TASK REQUIREMENTS:
A bare number is required: the count of lines in the material below that hold the word "title".

DATA SUPPLIED:
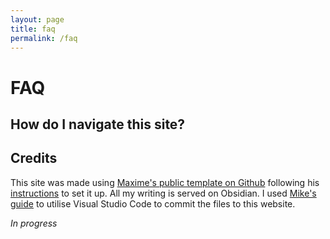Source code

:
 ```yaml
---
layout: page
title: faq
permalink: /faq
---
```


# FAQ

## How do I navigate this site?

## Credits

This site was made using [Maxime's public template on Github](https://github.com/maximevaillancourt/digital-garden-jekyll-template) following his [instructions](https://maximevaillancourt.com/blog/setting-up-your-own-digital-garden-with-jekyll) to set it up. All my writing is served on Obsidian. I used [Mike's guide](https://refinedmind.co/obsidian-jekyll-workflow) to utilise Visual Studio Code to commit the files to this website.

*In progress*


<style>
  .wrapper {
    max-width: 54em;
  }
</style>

--

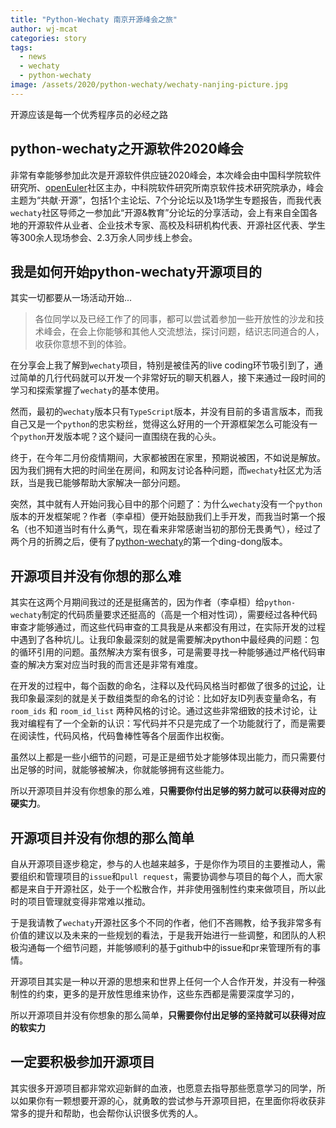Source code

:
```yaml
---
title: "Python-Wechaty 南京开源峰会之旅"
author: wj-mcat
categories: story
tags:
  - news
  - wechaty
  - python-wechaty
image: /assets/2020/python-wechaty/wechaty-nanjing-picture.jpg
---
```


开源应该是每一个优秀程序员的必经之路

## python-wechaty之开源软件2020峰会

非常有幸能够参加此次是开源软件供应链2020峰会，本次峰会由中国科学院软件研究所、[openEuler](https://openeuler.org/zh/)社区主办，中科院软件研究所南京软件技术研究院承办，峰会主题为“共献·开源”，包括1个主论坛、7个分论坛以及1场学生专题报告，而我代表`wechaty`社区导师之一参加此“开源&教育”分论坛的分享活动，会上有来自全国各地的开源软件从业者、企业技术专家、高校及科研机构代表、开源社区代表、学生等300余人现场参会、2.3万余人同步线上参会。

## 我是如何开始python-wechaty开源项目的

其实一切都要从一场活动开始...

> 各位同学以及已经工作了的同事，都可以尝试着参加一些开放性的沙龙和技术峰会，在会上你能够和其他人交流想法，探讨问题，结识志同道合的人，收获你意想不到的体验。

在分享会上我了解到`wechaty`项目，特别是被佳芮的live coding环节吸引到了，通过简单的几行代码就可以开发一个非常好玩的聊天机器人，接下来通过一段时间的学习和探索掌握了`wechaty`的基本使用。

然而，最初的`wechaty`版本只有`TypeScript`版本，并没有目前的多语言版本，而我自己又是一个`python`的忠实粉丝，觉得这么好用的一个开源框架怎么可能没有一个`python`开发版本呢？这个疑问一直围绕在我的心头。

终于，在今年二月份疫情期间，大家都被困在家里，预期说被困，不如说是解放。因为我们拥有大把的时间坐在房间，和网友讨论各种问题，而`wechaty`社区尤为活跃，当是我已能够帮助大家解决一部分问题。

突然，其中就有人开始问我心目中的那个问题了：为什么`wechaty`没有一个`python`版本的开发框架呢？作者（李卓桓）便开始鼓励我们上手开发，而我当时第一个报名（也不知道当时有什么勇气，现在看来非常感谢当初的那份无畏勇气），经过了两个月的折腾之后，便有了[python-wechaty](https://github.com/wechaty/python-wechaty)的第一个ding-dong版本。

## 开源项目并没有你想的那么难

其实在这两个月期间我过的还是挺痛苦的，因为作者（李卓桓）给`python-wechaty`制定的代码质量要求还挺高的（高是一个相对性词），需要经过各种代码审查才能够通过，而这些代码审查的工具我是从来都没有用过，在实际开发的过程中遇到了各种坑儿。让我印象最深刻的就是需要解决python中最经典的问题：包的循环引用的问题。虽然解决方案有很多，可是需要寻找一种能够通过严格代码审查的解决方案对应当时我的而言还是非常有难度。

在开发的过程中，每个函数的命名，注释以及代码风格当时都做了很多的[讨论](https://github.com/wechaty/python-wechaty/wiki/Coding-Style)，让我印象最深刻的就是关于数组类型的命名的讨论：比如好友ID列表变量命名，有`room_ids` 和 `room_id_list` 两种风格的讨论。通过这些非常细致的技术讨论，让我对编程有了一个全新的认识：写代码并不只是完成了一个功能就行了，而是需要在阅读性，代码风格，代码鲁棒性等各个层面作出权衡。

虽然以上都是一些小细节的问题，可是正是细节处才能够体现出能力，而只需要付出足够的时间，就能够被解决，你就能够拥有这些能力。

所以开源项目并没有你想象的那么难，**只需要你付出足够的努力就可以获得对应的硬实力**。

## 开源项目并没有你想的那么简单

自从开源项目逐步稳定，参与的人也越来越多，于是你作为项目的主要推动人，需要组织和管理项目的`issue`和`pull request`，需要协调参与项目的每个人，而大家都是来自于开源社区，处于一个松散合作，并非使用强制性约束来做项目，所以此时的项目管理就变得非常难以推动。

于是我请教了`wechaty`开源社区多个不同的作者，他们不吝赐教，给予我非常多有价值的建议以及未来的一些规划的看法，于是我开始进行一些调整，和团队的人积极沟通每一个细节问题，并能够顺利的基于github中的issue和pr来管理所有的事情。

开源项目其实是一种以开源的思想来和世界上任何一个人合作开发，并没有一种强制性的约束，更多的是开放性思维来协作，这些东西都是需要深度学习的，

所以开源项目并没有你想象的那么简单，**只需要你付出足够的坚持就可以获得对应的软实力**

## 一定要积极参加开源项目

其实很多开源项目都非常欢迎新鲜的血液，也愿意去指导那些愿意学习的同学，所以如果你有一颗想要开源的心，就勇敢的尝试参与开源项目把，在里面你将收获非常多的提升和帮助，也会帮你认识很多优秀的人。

ANSWER TO THIS EXERCISE:
2